= TRY IT =
Copy every line of the entries that has the string "testing" in it.

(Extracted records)
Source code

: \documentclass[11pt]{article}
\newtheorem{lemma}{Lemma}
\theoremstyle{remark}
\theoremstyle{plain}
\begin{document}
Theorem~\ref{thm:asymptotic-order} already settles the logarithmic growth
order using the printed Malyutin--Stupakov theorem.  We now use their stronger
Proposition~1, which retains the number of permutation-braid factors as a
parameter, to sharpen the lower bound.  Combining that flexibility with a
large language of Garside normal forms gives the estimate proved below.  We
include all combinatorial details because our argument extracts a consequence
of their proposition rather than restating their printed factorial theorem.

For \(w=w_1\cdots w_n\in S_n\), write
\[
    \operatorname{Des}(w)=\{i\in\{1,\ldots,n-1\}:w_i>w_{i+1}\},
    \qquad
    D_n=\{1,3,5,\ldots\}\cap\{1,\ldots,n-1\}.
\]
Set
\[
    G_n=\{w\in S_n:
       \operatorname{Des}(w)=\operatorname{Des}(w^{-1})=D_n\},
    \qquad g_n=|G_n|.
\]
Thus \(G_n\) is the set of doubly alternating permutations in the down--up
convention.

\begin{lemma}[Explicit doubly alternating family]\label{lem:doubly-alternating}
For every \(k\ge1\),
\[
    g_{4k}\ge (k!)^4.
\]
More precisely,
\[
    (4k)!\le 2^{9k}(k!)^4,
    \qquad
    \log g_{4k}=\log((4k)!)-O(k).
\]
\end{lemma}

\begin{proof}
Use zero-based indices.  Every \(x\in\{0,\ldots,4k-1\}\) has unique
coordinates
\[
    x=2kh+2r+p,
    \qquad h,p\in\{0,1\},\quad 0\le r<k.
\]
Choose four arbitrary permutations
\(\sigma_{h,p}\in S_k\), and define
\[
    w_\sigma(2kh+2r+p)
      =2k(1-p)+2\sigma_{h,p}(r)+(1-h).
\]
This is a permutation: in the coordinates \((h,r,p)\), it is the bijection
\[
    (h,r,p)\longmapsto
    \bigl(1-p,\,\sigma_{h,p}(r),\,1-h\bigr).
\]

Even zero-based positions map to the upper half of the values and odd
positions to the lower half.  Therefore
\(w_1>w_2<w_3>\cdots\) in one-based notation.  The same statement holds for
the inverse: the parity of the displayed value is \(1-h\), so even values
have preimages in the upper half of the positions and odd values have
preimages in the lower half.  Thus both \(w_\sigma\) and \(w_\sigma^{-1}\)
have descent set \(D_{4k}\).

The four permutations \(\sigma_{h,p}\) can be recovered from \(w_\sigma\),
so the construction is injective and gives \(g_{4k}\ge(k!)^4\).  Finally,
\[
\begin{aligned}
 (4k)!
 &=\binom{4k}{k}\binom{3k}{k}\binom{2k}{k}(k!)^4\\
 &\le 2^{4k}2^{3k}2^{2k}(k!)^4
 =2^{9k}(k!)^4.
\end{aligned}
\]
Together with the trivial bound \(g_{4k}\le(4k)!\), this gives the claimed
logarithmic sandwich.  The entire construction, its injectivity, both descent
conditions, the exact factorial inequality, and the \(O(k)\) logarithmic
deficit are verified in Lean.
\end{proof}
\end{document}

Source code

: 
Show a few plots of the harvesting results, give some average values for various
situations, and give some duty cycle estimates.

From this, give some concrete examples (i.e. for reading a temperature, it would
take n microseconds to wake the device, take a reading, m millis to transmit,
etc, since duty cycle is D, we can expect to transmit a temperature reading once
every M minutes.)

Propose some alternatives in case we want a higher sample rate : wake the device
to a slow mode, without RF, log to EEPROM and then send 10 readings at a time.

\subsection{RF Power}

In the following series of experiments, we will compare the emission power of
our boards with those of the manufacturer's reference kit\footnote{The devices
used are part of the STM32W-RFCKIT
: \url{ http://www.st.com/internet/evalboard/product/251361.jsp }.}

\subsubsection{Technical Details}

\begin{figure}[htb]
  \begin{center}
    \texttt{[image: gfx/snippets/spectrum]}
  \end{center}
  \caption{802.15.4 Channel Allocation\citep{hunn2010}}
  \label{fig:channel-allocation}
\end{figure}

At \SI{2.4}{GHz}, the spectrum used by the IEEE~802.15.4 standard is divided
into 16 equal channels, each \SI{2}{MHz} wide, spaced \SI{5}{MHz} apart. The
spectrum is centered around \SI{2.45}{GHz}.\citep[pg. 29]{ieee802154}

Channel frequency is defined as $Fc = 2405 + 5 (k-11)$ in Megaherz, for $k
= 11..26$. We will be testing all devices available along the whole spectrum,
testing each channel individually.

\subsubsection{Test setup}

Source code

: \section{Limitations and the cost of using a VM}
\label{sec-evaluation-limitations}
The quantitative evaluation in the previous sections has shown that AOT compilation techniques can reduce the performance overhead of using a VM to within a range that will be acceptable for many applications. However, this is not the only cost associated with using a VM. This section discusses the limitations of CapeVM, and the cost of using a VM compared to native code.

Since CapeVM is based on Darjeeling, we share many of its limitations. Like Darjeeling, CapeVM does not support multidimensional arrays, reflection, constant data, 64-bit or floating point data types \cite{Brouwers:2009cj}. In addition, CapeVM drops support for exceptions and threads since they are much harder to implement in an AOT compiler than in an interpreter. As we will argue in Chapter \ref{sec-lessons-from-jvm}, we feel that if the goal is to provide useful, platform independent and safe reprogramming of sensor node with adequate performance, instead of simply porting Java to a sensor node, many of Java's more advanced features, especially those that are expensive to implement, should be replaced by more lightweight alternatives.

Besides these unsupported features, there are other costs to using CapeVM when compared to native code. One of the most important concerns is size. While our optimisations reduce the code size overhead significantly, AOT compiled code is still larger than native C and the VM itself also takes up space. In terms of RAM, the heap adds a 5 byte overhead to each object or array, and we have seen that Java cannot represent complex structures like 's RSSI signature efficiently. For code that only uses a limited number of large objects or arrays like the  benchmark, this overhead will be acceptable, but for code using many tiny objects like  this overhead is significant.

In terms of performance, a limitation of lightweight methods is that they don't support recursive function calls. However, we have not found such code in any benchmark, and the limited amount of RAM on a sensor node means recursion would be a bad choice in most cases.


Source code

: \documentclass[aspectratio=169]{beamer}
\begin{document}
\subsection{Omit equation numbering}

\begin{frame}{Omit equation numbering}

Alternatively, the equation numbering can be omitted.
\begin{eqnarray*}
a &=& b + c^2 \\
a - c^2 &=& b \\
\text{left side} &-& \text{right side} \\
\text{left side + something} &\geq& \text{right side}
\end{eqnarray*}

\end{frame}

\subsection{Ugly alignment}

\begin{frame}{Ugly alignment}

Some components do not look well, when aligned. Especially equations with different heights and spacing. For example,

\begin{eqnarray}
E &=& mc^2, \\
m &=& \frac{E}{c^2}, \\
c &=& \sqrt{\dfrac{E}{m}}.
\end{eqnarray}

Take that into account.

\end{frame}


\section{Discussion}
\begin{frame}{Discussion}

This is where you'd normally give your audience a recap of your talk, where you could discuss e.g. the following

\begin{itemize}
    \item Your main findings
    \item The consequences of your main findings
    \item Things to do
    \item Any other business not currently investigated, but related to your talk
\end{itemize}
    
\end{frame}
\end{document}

= ANSWER TO THE PROBLEM =
= 11..26$. We will be testing all devices available along the whole spectrum,
testing each channel individually.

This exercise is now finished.